**Exercise description**
Output the listing word for word, minus pictures.

[Opening Task input section]

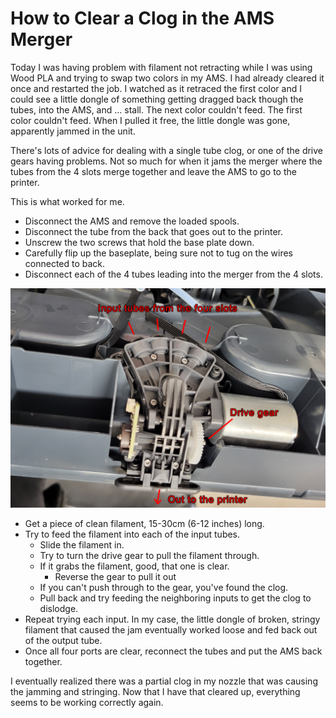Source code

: # How to Clear a Clog in the AMS Merger

Today I was having problem with filament not retracting while I was
using Wood PLA and trying to swap two colors in my AMS. I had already
cleared it once and restarted the job. I watched as it retraced the
first color and I could see a little dongle of something getting dragged
back though the tubes, into the AMS, and ... stall. The next color
couldn't feed. The first color couldn't feed. When I pulled it free, the
little dongle was gone, apparently jammed in the unit.

There's lots of advice for dealing with a single tube clog, or one of
the drive gears having problems. Not so much for when it jams the
merger where the tubes from the 4 slots merge together and leave the
AMS to go to the printer. 

This is what worked for me.

- Disconnect the AMS and remove the loaded spools.
- Disconnect the tube from the back that goes out to the printer.
- Unscrew the two screws that hold the base plate down.
- Carefully flip up the baseplate, being sure not to tug on the wires
  connected to back.
- Disconnect each of the 4 tubes leading into the merger from
  the 4 slots.

![AMS merger/splitter](../images/ams_splitter_clog.png)

- Get a piece of clean filament, 15-30cm (6-12 inches) long.
- Try to feed the filament into each of the input tubes.
  - Slide the filament in.
  - Try to turn the drive gear to pull the filament through.
  - If it grabs the filament, good, that one is clear.
    - Reverse the gear to pull it out
  - If you can't push through to the gear, you've found the clog.
  - Pull back and try feeding the neighboring inputs to get the clog
    to dislodge.
- Repeat trying each input. In my case, the little dongle of broken,
  stringy filament that caused the jam eventually worked loose and fed
  back out of the output tube.
- Once all four ports are clear, reconnect the tubes and put the AMS
  back together.

I eventually realized there was a partial clog in my nozzle that was
causing the jamming and stringing. Now that I have that cleared up,
everything seems to be working correctly again.

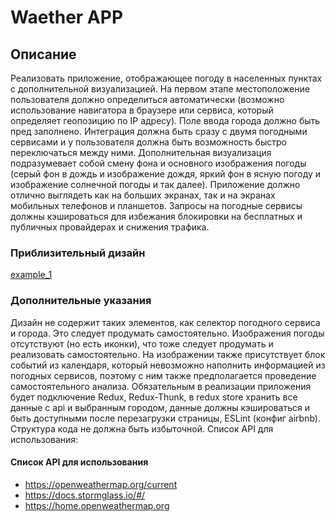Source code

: # Waether APP

## Описание

Реализовать приложение, отображающее погоду в населенных пунктах с
дополнительной визуализацией. На первом этапе местоположение пользователя
должно определиться автоматически (возможно использование навигатора в браузере
или сервиса, который определяет геопозицию по IP адресу). Поле ввода города
должно быть пред заполнено. Интеграция должна быть сразу с двумя погодными
сервисами и у пользователя должна быть возможность быстро переключаться между
ними. Дополнительная визуализация подразумевает собой смену фона и основного
изображения погоды (серый фон в дождь и изображение дождя, яркий фон в ясную
погоду и изображение солнечной погоды и так далее).
Приложение должно отлично выглядеть как на больших экранах, так и на
экранах мобильных телефонов и планшетов. Запросы на погодные сервисы должны
кэшироваться для избежания блокировки на бесплатных и публичных провайдерах и
снижения трафика.

### Приблизительный дизайн

[example_1](./public/template.png)

### Дополнительные указания

Дизайн не содержит таких элементов, как селектор погодного сервиса и города.
Это следует продумать самостоятельно. Изображения погоды отсутствуют (но есть
иконки), что тоже следует продумать и реализовать самостоятельно. На изображении
также присутствует блок событий из календаря, который невозможно наполнить
информацией из погодных сервисов, поэтому с ним также предполагается проведение
самостоятельного анализа.
Обязательным в реализации приложения будет подключение Redux,
Redux-Thunk, в redux store хранить все данные с api и выбранным городом, данные
должны кэшироваться и быть доступными после перезагрузки страницы, ESLint
(конфиг airbnb). Структура кода не должна быть избыточной.
Список API для использования:

#### Список API для использования

- https://openweathermap.org/current
- https://docs.stormglass.io/#/
- https://home.openweathermap.org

[Closing Task input section]

**Answer to this exercise**
Source code

: # How to Clear a Clog in the AMS Merger

Today I was having problem with filament not retracting while I was
using Wood PLA and trying to swap two colors in my AMS. I had already
cleared it once and restarted the job. I watched as it retraced the
first color and I could see a little dongle of something getting dragged
back though the tubes, into the AMS, and ... stall. The next color
couldn't feed. The first color couldn't feed. When I pulled it free, the
little dongle was gone, apparently jammed in the unit.

There's lots of advice for dealing with a single tube clog, or one of
the drive gears having problems. Not so much for when it jams the
merger where the tubes from the 4 slots merge together and leave the
AMS to go to the printer. 

This is what worked for me.

- Disconnect the AMS and remove the loaded spools.
- Disconnect the tube from the back that goes out to the printer.
- Unscrew the two screws that hold the base plate down.
- Carefully flip up the baseplate, being sure not to tug on the wires
  connected to back.
- Disconnect each of the 4 tubes leading into the merger from
  the 4 slots.

![AMS merger/splitter](../images/ams_splitter_clog.png)

- Get a piece of clean filament, 15-30cm (6-12 inches) long.
- Try to feed the filament into each of the input tubes.
  - Slide the filament in.
  - Try to turn the drive gear to pull the filament through.
  - If it grabs the filament, good, that one is clear.
    - Reverse the gear to pull it out
  - If you can't push through to the gear, you've found the clog.
  - Pull back and try feeding the neighboring inputs to get the clog
    to dislodge.
- Repeat trying each input. In my case, the little dongle of broken,
  stringy filament that caused the jam eventually worked loose and fed
  back out of the output tube.
- Once all four ports are clear, reconnect the tubes and put the AMS
  back together.

I eventually realized there was a partial clog in my nozzle that was
causing the jamming and stringing. Now that I have that cleared up,
everything seems to be working correctly again.

Source code

: # Waether APP

## Описание

Реализовать приложение, отображающее погоду в населенных пунктах с
дополнительной визуализацией. На первом этапе местоположение пользователя
должно определиться автоматически (возможно использование навигатора в браузере
или сервиса, который определяет геопозицию по IP адресу). Поле ввода города
должно быть пред заполнено. Интеграция должна быть сразу с двумя погодными
сервисами и у пользователя должна быть возможность быстро переключаться между
ними. Дополнительная визуализация подразумевает собой смену фона и основного
изображения погоды (серый фон в дождь и изображение дождя, яркий фон в ясную
погоду и изображение солнечной погоды и так далее).
Приложение должно отлично выглядеть как на больших экранах, так и на
экранах мобильных телефонов и планшетов. Запросы на погодные сервисы должны
кэшироваться для избежания блокировки на бесплатных и публичных провайдерах и
снижения трафика.

### Приблизительный дизайн

[example_1](./public/template.png)

### Дополнительные указания

Дизайн не содержит таких элементов, как селектор погодного сервиса и города.
Это следует продумать самостоятельно. Изображения погоды отсутствуют (но есть
иконки), что тоже следует продумать и реализовать самостоятельно. На изображении
также присутствует блок событий из календаря, который невозможно наполнить
информацией из погодных сервисов, поэтому с ним также предполагается проведение
самостоятельного анализа.
Обязательным в реализации приложения будет подключение Redux,
Redux-Thunk, в redux store хранить все данные с api и выбранным городом, данные
должны кэшироваться и быть доступными после перезагрузки страницы, ESLint
(конфиг airbnb). Структура кода не должна быть избыточной.
Список API для использования:

#### Список API для использования

- https://openweathermap.org/current
- https://docs.stormglass.io/#/
- https://home.openweathermap.org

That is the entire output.